╭──

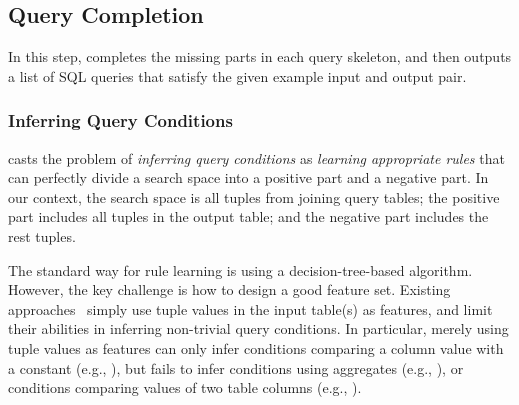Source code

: 

\subsection{Query Completion}
\label{sec:completion}

\enlargethispage{5pt}
\vspace{-1mm}

In this step, \ourtool completes the missing parts
in each query skeleton, and then
outputs a list of SQL queries
that satisfy the given example input and output pair.




\subsubsection{Inferring Query Conditions}
\label{sec:condition}

\ourtool casts the problem of \textit{inferring query conditions} as
 \textit{learning appropriate rules} that can perfectly divide a search space
into a positive part and a negative part. In our context, the search space
is all tuples from joining query tables; the positive part
includes all tuples in the output table; and the negative part includes the rest
tuples.

The standard way for rule learning is using a decision-tree-based
algorithm. However, the key challenge is how to design a good feature set.
Existing approaches~\cite{Tran:2009} simply use
tuple values in the input table(s) as features, 
and limit their abilities in inferring non-trivial
query conditions. In particular,
merely using tuple values as features can only infer
conditions comparing a column value with a constant
(e.g., ), but
fails to infer conditions using aggregates (e.g., ),
or conditions comparing values of two table columns
(e.g., ).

╰──

• [TASK DIRECTIONS] Each line of the material needs to be given again exactly, without any of its pictures.

• [FINAL ANSWER]
Source code

: 

\subsection{Query Completion}
\label{sec:completion}

\enlargethispage{5pt}
\vspace{-1mm}

In this step, \ourtool completes the missing parts
in each query skeleton, and then
outputs a list of SQL queries
that satisfy the given example input and output pair.




\subsubsection{Inferring Query Conditions}
\label{sec:condition}

\ourtool casts the problem of \textit{inferring query conditions} as
 \textit{learning appropriate rules} that can perfectly divide a search space
into a positive part and a negative part. In our context, the search space
is all tuples from joining query tables; the positive part
includes all tuples in the output table; and the negative part includes the rest
tuples.

The standard way for rule learning is using a decision-tree-based
algorithm. However, the key challenge is how to design a good feature set.
Existing approaches~\cite{Tran:2009} simply use
tuple values in the input table(s) as features, 
and limit their abilities in inferring non-trivial
query conditions. In particular,
merely using tuple values as features can only infer
conditions comparing a column value with a constant
(e.g., ), but
fails to infer conditions using aggregates (e.g., ),
or conditions comparing values of two table columns
(e.g., ).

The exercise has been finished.